Read the data that follows. Then repeat it exactly.
....................
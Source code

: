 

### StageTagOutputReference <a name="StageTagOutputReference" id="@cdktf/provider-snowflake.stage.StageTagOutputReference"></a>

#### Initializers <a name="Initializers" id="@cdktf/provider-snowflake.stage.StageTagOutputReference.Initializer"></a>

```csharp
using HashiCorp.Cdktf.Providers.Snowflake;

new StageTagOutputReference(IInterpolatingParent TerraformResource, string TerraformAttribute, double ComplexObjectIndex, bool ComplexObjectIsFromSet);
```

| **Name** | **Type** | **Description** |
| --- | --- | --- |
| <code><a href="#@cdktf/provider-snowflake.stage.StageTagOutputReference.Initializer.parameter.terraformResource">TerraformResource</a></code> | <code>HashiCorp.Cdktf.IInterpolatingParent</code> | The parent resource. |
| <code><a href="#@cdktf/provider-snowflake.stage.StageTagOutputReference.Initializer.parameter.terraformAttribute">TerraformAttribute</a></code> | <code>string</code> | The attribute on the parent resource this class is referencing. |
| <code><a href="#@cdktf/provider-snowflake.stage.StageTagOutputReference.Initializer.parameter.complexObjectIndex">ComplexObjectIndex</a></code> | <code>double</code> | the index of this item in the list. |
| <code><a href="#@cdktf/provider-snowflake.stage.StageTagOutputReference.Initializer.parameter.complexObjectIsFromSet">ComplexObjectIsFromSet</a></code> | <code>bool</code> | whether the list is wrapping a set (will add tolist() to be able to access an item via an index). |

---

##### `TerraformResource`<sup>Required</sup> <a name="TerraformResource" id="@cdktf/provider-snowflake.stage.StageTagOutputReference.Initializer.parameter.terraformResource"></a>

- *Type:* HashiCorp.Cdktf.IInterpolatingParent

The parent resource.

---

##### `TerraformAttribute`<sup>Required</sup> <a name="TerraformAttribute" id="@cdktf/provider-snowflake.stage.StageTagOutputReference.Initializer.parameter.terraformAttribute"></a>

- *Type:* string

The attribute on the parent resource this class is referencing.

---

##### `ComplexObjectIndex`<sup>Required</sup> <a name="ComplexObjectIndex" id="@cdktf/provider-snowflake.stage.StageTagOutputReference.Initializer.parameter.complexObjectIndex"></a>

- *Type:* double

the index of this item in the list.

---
....................
● **Result**:
Source code

: 

### StageTagOutputReference <a name="StageTagOutputReference" id="@cdktf/provider-snowflake.stage.StageTagOutputReference"></a>

#### Initializers <a name="Initializers" id="@cdktf/provider-snowflake.stage.StageTagOutputReference.Initializer"></a>

```csharp
using HashiCorp.Cdktf.Providers.Snowflake;

new StageTagOutputReference(IInterpolatingParent TerraformResource, string TerraformAttribute, double ComplexObjectIndex, bool ComplexObjectIsFromSet);
```

| **Name** | **Type** | **Description** |
| --- | --- | --- |
| <code><a href="#@cdktf/provider-snowflake.stage.StageTagOutputReference.Initializer.parameter.terraformResource">TerraformResource</a></code> | <code>HashiCorp.Cdktf.IInterpolatingParent</code> | The parent resource. |
| <code><a href="#@cdktf/provider-snowflake.stage.StageTagOutputReference.Initializer.parameter.terraformAttribute">TerraformAttribute</a></code> | <code>string</code> | The attribute on the parent resource this class is referencing. |
| <code><a href="#@cdktf/provider-snowflake.stage.StageTagOutputReference.Initializer.parameter.complexObjectIndex">ComplexObjectIndex</a></code> | <code>double</code> | the index of this item in the list. |
| <code><a href="#@cdktf/provider-snowflake.stage.StageTagOutputReference.Initializer.parameter.complexObjectIsFromSet">ComplexObjectIsFromSet</a></code> | <code>bool</code> | whether the list is wrapping a set (will add tolist() to be able to access an item via an index). |

---

##### `TerraformResource`<sup>Required</sup> <a name="TerraformResource" id="@cdktf/provider-snowflake.stage.StageTagOutputReference.Initializer.parameter.terraformResource"></a>

- *Type:* HashiCorp.Cdktf.IInterpolatingParent

The parent resource.

---

##### `TerraformAttribute`<sup>Required</sup> <a name="TerraformAttribute" id="@cdktf/provider-snowflake.stage.StageTagOutputReference.Initializer.parameter.terraformAttribute"></a>

- *Type:* string

The attribute on the parent resource this class is referencing.

---

##### `ComplexObjectIndex`<sup>Required</sup> <a name="ComplexObjectIndex" id="@cdktf/provider-snowflake.stage.StageTagOutputReference.Initializer.parameter.complexObjectIndex"></a>

- *Type:* double

the index of this item in the list.

---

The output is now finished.